For Audrey Bantug, getting through the preliminary round of the Scripps National Spelling Bee on Wednesday put her a step closer to the sweet taste of victory.

But before she could even begin to fathom the taste of the win, she had to spell and define a veritable mouthful of tasty terms better known to culinary connoisseurs than your average 13-year-old.

But the San Ramon student. who correctly spelled "prosciutto" and "umami" to advance to Thursday's final day of competition in Washington, D.C., is not your average 13-year-old.

The eighth-grade honors student at Iron Horse Middle School is one of 281 spellers competing in the national competition, one of three from the Bay Area. The other two were eliminated Wednesday.

Cassandra Clowe-Coish, 12, of St. John’s, Canada, center, Audrey Bantug, 13, from San Ramon, Ca., left, and Mollie Symons, 14, of Kingston, Canada,
Cassandra Clowe-Coish, 12, of St.
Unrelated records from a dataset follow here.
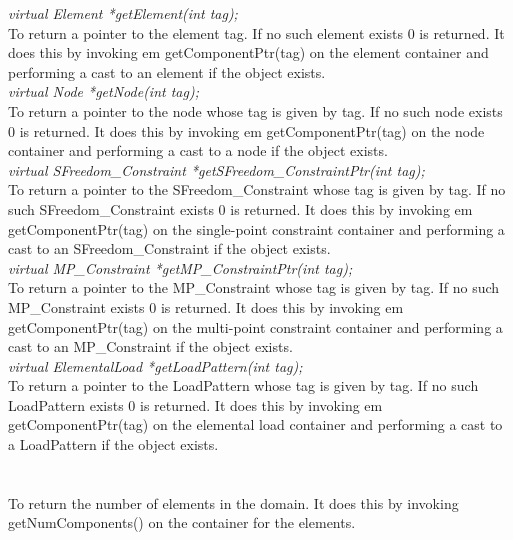 {{\em virtual  Element *getElement(int tag);}\\
To return a pointer to the element \p tag. If no such element
exists $0$ is returned. It does this by invoking {em
getComponentPtr(tag)} on the element container and performing a cast
to an element if the object exists. \\

{\em virtual  Node *getNode(int tag);}\\
To return a pointer to the node whose tag is given by \p tag. If
no such node exists $0$ is returned. It does this by invoking {em
getComponentPtr(tag)} on the node container and performing a cast
to a node if the object exists. \\

{\em virtual  SFreedom\_Constraint *getSFreedom\_ConstraintPtr(int tag);}\\
To return a pointer to the SFreedom\_Constraint whose tag is given by \p tag. If
no such SFreedom\_Constraint exists $0$ is returned. It does this by invoking {em
getComponentPtr(tag)} on the single-point constraint container and
performing a cast to an SFreedom\_Constraint if the object exists. \\


{\em virtual  MP\_Constraint *getMP\_ConstraintPtr(int tag);}\\
To return a pointer to the MP\_Constraint whose tag is given by \p tag. If
no such MP\_Constraint exists $0$ is returned. It does this by invoking {em
getComponentPtr(tag)} on the multi-point constraint container and
performing a cast to an MP\_Constraint if the object exists. \\


{\em virtual  ElementalLoad *getLoadPattern(int tag);}\\
To return a pointer to the LoadPattern whose tag is given by \p tag. If
no such LoadPattern exists $0$ is returned. It does this by invoking {em
getComponentPtr(tag)} on the elemental load container and
performing a cast to a LoadPattern if the object exists. \\


 \\
\\
To return the number of elements in the domain. It does this by
invoking getNumComponents() on the container for the elements. \\

}
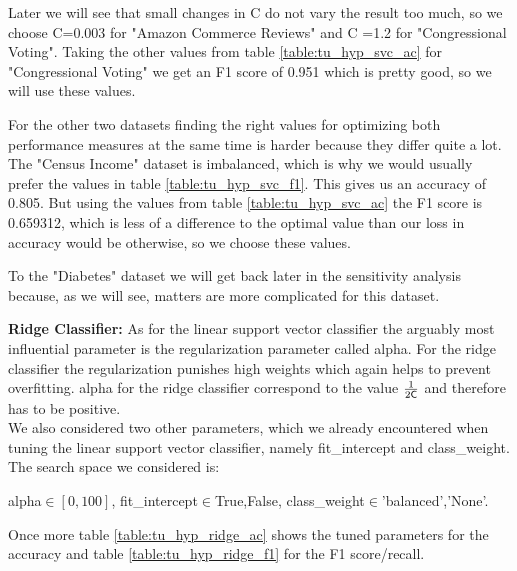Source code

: \documentclass[a4paper,10pt]{article}
\begin{document}
Later we will see that small changes in \textsf{C} do not vary the result too much, so we choose \textsf{C}=0.003 for "Amazon Commerce Reviews" and \textsf{C} =1.2 for "Congressional Voting". Taking the other values from table \ref{table:tu_hyp_svc_ac} for "Congressional Voting" we get an F1 score of 0.951 which is pretty good, so we will use these values.

For the other two datasets finding the right values for optimizing both performance measures at the same time is harder because they differ quite a lot. The "Census Income" dataset is imbalanced, which is why we would usually prefer the values in table \ref{table:tu_hyp_svc_f1}. This gives us an accuracy of 0.805. But using the values from table \ref{table:tu_hyp_svc_ac} the F1 score is 0.659312, which is less of a difference to the optimal value than our loss in accuracy would be otherwise, so we choose these values.

To the "Diabetes" dataset we will get back later in the sensitivity analysis because, as we will see, matters are more complicated for this dataset.

\textbf{Ridge Classifier:}
As for the linear support vector classifier the arguably most influential parameter is the regularization parameter called \textsf{alpha}. For the ridge classifier the regularization punishes high weights which again helps to prevent overfitting. \textsf{alpha} for the ridge classifier correspond to the value \(\frac{1}{2 \text{\textsf{C}}}\) and therefore has to be positive.\\
We also considered two other parameters, which we already encountered when tuning the linear support vector classifier, namely \textsf{fit\_intercept} and \textsf{class\_weight}. The search space we considered is:
\begin{center}
    \textsf{alpha}\(\in[0,100]\), \textsf{fit\_intercept}\(\in\){True,False}, \textsf{class\_weight}\(\in\){'balanced','None'}.
\end{center}

Once more table \ref{table:tu_hyp_ridge_ac} shows the tuned parameters for the accuracy and table \ref{table:tu_hyp_ridge_f1} for the F1 score/recall.
\end{document}
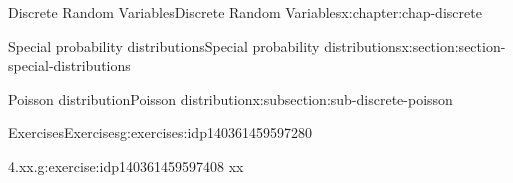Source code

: \documentclass[oneside,10pt,]{book}
\numberwithin{equation}{section}
\begin{document}
\begin{chapterptx}{Discrete Random Variables}{}{Discrete Random Variables}{}{}{x:chapter:chap-discrete}
\begin{sectionptx}{Special probability distributions}{}{Special probability distributions}{}{}{x:section:section-special-distributions}
\begin{subsectionptx}{Poisson distribution}{}{Poisson distribution}{}{}{x:subsection:sub-discrete-poisson}
\end{subsectionptx}
%
%
\typeout{************************************************}
\typeout{************************************************}
%
\begin{exercises-subsection}{Exercises}{}{Exercises}{}{}{g:exercises:idp140361459597280}
\begin{divisionexercise}{1}{4.xx.}{}{g:exercise:idp140361459597408}%
xx%
\end{divisionexercise}%
\end{exercises-subsection}
\end{sectionptx}
\end{chapterptx}
%
%
\typeout{************************************************}
\typeout{************************************************}
%
\end{document}
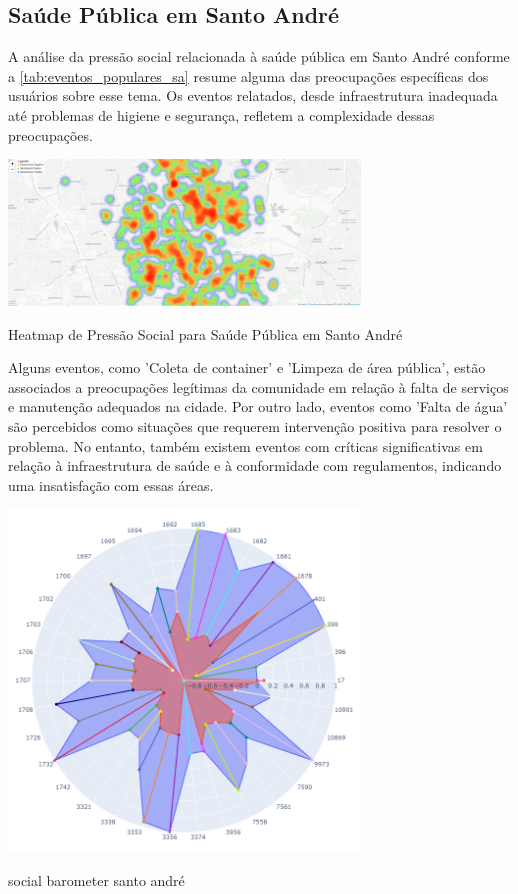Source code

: \subsection{Saúde Pública em Santo André}

A análise da pressão social relacionada à saúde pública em Santo André conforme a \autoref{tab:eventos_populares_sa} resume alguma das preocupações específicas dos usuários sobre esse tema. Os eventos relatados, desde infraestrutura inadequada até problemas de higiene e segurança, refletem a complexidade dessas preocupações.

\begin{quadro}[htb]
	\centering
	\includegraphics[width=0.7\textwidth]{images/heatmap_santo_andre.PNG}
	\caption{Heatmap de Pressão Social para Saúde Pública em Santo André}
	\label{fig:heatmap_santo_andre}
\end{quadro}

Alguns eventos, como 'Coleta de container' e 'Limpeza de área pública', estão associados a preocupações legítimas da comunidade em relação à falta de serviços e manutenção adequados na cidade. Por outro lado, eventos como 'Falta de água' são percebidos como situações que requerem intervenção positiva para resolver o problema. No entanto, também existem eventos com críticas significativas em relação à infraestrutura de saúde e à conformidade com regulamentos, indicando uma insatisfação com essas áreas.

\begin{quadro}[htb]
	\centering
	\includegraphics[width=0.7\textwidth]{images/social_barometer_santo_andre.png}
	\caption{social barometer santo andré}
	\label{fig:social_barometer_santo_andre}
\end{quadro}

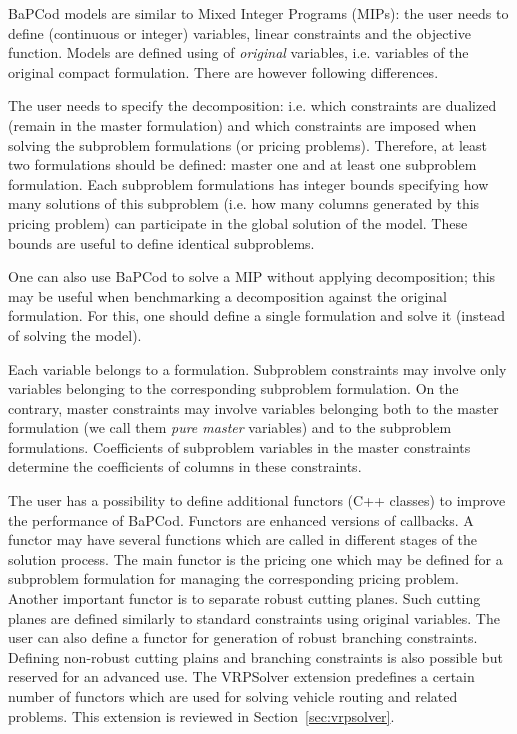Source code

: \documentclass[10pt,a4paper]{article}
\newcommand{\bc}{BaPCod\xspace}
\begin{document}
\bc models are similar to Mixed Integer Programs (MIPs): the user needs to define (continuous or integer) variables,
linear constraints and the objective function. Models are defined using of \emph{original} variables, i.e. variables of
the original compact formulation. There are however following differences.

The user needs to specify the decomposition: i.e. which constraints are dualized (remain in the master formulation) and
which constraints are imposed when solving the subproblem formulations (or pricing problems). Therefore, at least two
formulations should be defined: master one and at least one subproblem formulation. Each
subproblem formulations has integer bounds specifying how many solutions of this subproblem (i.e. how many columns
generated by this pricing problem) can participate in the global solution of the model. These bounds are useful to
define identical subproblems.

One can also use \bc to solve a MIP without applying decomposition; this may be useful when benchmarking a decomposition
against the original formulation. For this, one should define a single formulation and solve it (instead of solving the
model). 

Each variable belongs to a formulation. Subproblem constraints may involve only variables belonging to the corresponding
subproblem formulation. On the contrary, master constraints may involve variables belonging both to the master
formulation (we call them \emph{pure master} variables) and to the subproblem formulations. Coefficients of subproblem
variables in the master constraints determine the coefficients of columns in these constraints. 

The user has a possibility to define additional functors (C++ classes) to improve the performance of \bc. Functors are
enhanced versions of callbacks. A functor may have several functions which are called in different stages of the
solution process. The main functor is the pricing one which may be defined for a subproblem formulation for managing the
corresponding pricing problem. Another important functor is to separate robust cutting planes. Such cutting planes are
defined similarly to standard constraints using original variables. The user can also define a functor for generation of
robust branching constraints. Defining non-robust cutting plains and branching constraints is also possible but reserved
for an advanced use. The VRPSolver extension predefines a certain number of functors which are used for solving
vehicle routing and related problems. This extension is reviewed in Section~\ref{sec:vrpsolver}.
\end{document}
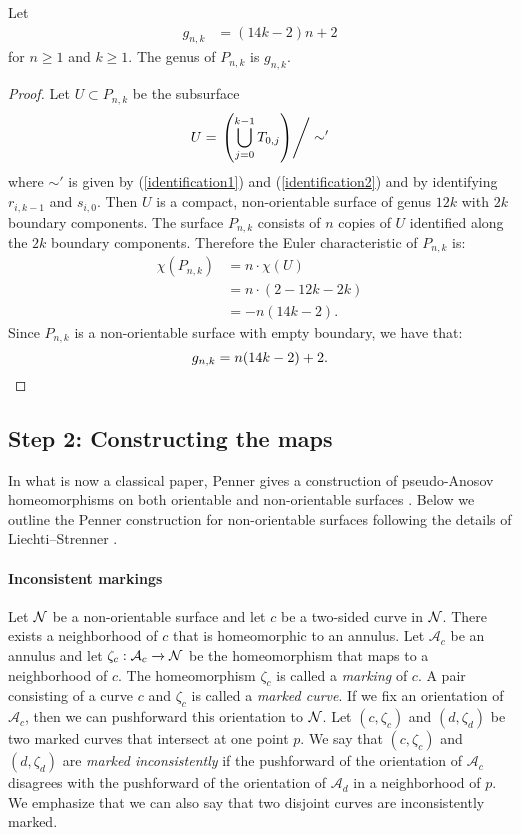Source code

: \begin{lem}
\label{lem:genera}
Let
\begin{align*}
    g_{n,k} &= (14k - 2)n + 2
\end{align*} for $n \geq 1$ and $k \geq 1$.
    The genus of $P_{n,k}$ is $g_{n,k}$.
\end{lem}
\begin{proof}
  Let $U \subset P_{n,k}$ be the subsurface
  \begin{align*}
    U = \left. \left( \bigcup_{j =0}^{k-1} T_{0,j} \right)\right/\sim'
  \end{align*}
  where $\sim'$ is given by (\ref{identification1}) and (\ref{identification2}) and by identifying $r_{i,k-1}$ and $s_{i,0}$.
  Then $U$ is a compact, non-orientable surface of genus $12k$ with $2k$ boundary components.
  The surface $P_{n,k}$ consists of $n$ copies of $U$ identified along the $2k$ boundary components.  Therefore the Euler characteristic of $P_{n,k}$ is:
  \begin{align*}
    \chi(P_{n,k}) &= n \cdot \chi(U)\\
                  &=n\cdot(2-12k-2k)\\
                  &= -n(14k - 2).
  \end{align*}
  Since $P_{n,k}$ is a non-orientable surface with empty boundary, we have that:
  \begin{equation*}
    g_{n,k} = n(14k-2) + 2. \qedhere
  \end{equation*}
\end{proof}

\subsection*{Step 2: Constructing the maps}
In what is now a classical paper, Penner gives a construction of pseudo-Anosov homeomorphisms on both orientable and non-orientable surfaces \cite{penner1988construction}.  Below we outline the Penner construction for non-orientable surfaces following the details of Liechti--Strenner \cite[Section 2]{LS}.



 \paragraph{Inconsistent markings} Let $\mathcal{N}$ be a non-orientable surface and let $c$ be a two-sided curve in $\mathcal{N}$.  There exists a neighborhood of $c$ that is homeomorphic to an annulus.  Let $\mathcal{A}_c$ be an annulus and let $\zeta_c: \mathcal{A}_c \xrightarrow{} \mathcal{N}$ be the homeomorphism that maps to a neighborhood of $c$.  The homeomorphism $\zeta_c$ is called a \textit{marking} of $c$. A pair consisting of a curve $c$ and $\zeta_c$ is called a {\it marked curve}.
 If we fix an
orientation of $\mathcal{A}_c$, then we can pushforward this orientation to $\mathcal{N}$. Let
$(c,\zeta_c)$ and $(d,\zeta_d)$ be two marked curves that intersect at one point $p$.  We say that $(c,\zeta_c)$ and $(d,\zeta_d)$ are {\it marked inconsistently} if the
pushforward of the orientation of $\mathcal{A}_c$ disagrees with the pushforward of the orientation of $\mathcal{A}_d$ in a neighborhood of $p$.  We emphasize that we can also say that two disjoint curves are inconsistently marked.

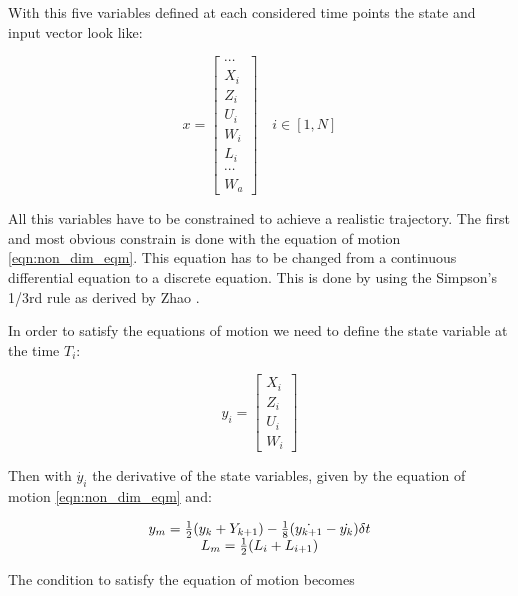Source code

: \par With this five variables defined at each considered time points the state and input vector look like:

\begin{equation}
  x= 
  \begin{bmatrix}
    \cdots \\
    X_i \\
    Z_i \\
    U_i \\
    W_i \\
    L_i \\
    \cdots \\
    W_a
  \end{bmatrix}
  \quad i \in [1,N]
  \label{eqn:big_vector}
\end{equation}

\par All this variables have to be constrained to achieve a realistic trajectory.
The first and most obvious constrain is done with the equation of motion \ref{eqn:non_dim_eqm}.
This equation has to be changed from a continuous differential equation to a discrete equation.
This is done by using the Simpson's 1/3rd rule as derived by Zhao \cite{zhao2004optimal}.

In order to satisfy the equations of motion we need to define the state variable at the time $T_i$:

\begin{equation}
  y_i= \begin{bmatrix}
    X_i \\
    Z_i \\
    U_i \\
    W_i 
  \end{bmatrix}
  \label{eqn:state_i}
\end{equation}

Then with $\dot{y_i}$ the derivative of the state variables, given by the equation of motion \ref{eqn:non_dim_eqm} and:

\begin{equation}
  \begin{array}[c]{c}
    y_m= \frac{1}{2}(y_k + Y_{k+1}) - \frac{1}{8}(\dot{y_{k+1}} - \dot{y_k})\delta t \\
    L_m=\frac{1}{2}(L_i + L_{i+1})
  \end{array}
  \label{eqn:simpson_middle}
\end{equation}

The condition to satisfy the equation of motion becomes

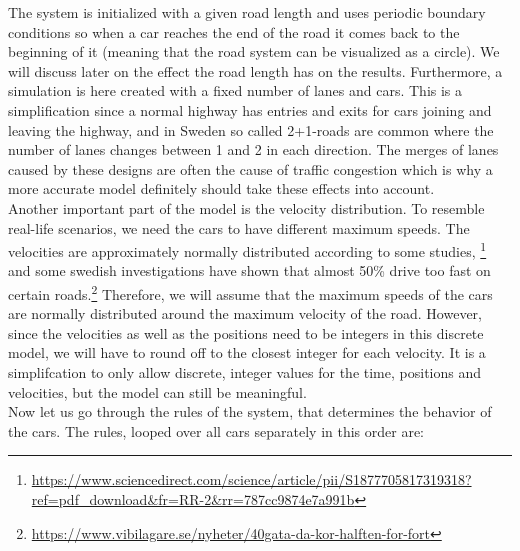 \documentclass[a4paper,12pt]{article}
\begin{document}
The system is initialized with a given road length and uses periodic boundary conditions so when a car reaches the end of the road it comes back to the beginning of it (meaning that the road system can be visualized as a circle). We will discuss later on the effect the road length has on the results. Furthermore, a simulation is here created with a fixed number of lanes and cars. This is a simplification since a normal highway has entries and exits for cars joining and leaving the highway, and in Sweden so called 2+1-roads are common where the number of lanes changes between 1 and 2 in each direction. The merges of lanes caused by these designs are often the cause of traffic congestion which is why a more accurate model definitely should take these effects into account.\\ 

Another important part of the model is the velocity distribution. To resemble real-life scenarios, we need the cars to have different maximum speeds. The velocities are approximately normally distributed according to some studies, \footnote{\url{https://www.sciencedirect.com/science/article/pii/S1877705817319318?ref=pdf_download&fr=RR-2&rr=787cc9874e7a991b}} and some swedish investigations have shown that almost 50\% drive too fast on certain roads.\footnote{\url{https://www.vibilagare.se/nyheter/40gata-da-kor-halften-for-fort}} Therefore, we will assume that the maximum speeds of the cars are normally distributed around the maximum velocity of the road. However, since the velocities as well as the positions need to be integers in this discrete model, we will have to round off to the closest integer for each velocity. It is a simplifcation to only allow discrete, integer values for the time, positions and velocities, but the model can still be meaningful.\\ 

Now let us go through the rules of the system, that determines the behavior of the cars. The rules, looped over all cars separately in this order are:
\end{document}
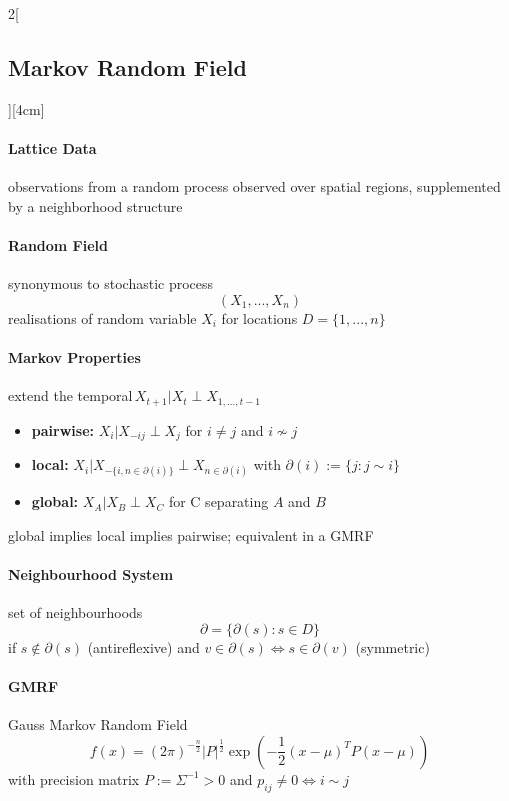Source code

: \documentclass[8pt]{extarticle}
\begin{document}
\begin{multicols}{2}[\subsection{Markov Random Field}][4cm] 
\paragraph{Lattice Data} observations from a random process observed over spatial regions,  supplemented by a neighborhood structure

\paragraph{Random Field} synonymous to stochastic process
$$(X_1,...,X_n)$$
realisations of random variable $X_i$ 
for locations $D=\{1,...,n\}$

\paragraph{Markov Properties} extend the temporal\,$X_{t{+}1}|X_t \perp X_{1,...,t-{}1}$
\begin{itemize}
\item \textbf{pairwise:} $X_i|X_{-ij}\perp X_j$ for $i\neq j$ and $i \not\sim j$
\item \textbf{local:} $X_i|X_{-\{i,n\in \partial (i)\}}\perp X_{n\in \partial (i)}$ with $\partial (i) := \{j:j\sim i\}$
\item \textbf{global:} $X_A|X_B\perp X_C$ for C separating $A$ and $B$
\end{itemize}
\noindent global implies local implies pairwise; equivalent in a GMRF

\paragraph{Neighbourhood System} set of neighbourhoods
$$\partial = \{\partial(s): s \in D\}$$
\noindent if $s \not\in \partial(s)$ (antireflexive) and $v \in \partial(s) \Leftrightarrow s \in \partial(v)$ (symmetric)

\paragraph{GMRF} Gauss Markov Random Field
$$f(x) =  ( 2\pi)^{-\frac{n}{2}}|P|^{\frac{1}{2}} \exp\left(-\frac{1}{2}(x-\mu)^TP(x-\mu)\right)$$
\noindent with precision matrix $P:=\Sigma^{-1}>0$ and $p_{ij} \neq 0 \Leftrightarrow i\sim j$


\end{multicols}
\end{document}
John's, Canada, center, Audrey Bantug, 13, from San Ramon, Ca., left, and Mollie Symons, 14, of Kingston, Canada, wait to spell their words during the second round of the Scripps National Spelling Bee in Oxon Hill, Md., Wednesday, May 29, 2013. (AP Photo/Cliff Owen)

She belongs to a unique subset of adolescents who count "flibbertigibbet" and "weissnichtwo" as their favorite words.

"We're all rooting for her," said Joe Nguyen, principal at Iron Horse Middle School, who says teachers are sharing with their students a website that tracks her progress. "We'll do something special when she gets back."

Audrey, who is a member of both the writing club and symphonic band at her school, received an all-expenses paid trip to the competition sponsored by this newspaper after winning the 37th Annual Contra Costa County Spelling Bee on March 23.

Nguyen said Audrey's entire family made the trip to cheer her on during her first Scripps appearance.

The competition began Wednesday with spellers from the 50 U.S. states, the District of Columbia, American Samoa, Guam, Puerto Rico, U.S. Virgin Islands and Department of Defense Dependents Schools in Europe, as well as the Bahamas, Canada, China, Ghana, Jamaica, Japan and South Korea.

But by day's end, 240 of those students were sent packing after the first three rounds that included two onstage rounds and one computer-based test.

While only 42 contestants were eliminated by the end of round three, the students' onstage scores were combined with their computer scores from the previous day to whittle it down to 41. The other two Bay Area contestants -- Neha Konakalla, 13, of Cupertino, and Cecilia Trujillo, 13, of Monterey County -- were eliminated during this process.

The semifinalists will take one more computer-based test Wednesday night before appearing Thursday on stage in one last stride for the finals. The finalists will be announced at the end of Round Six, which will take place 11 a.m. to 2 p.m. Pacific time. It will be televised on ESPN2. The finals, 5 to 7 p.m. Pacific time, will be on ESPN.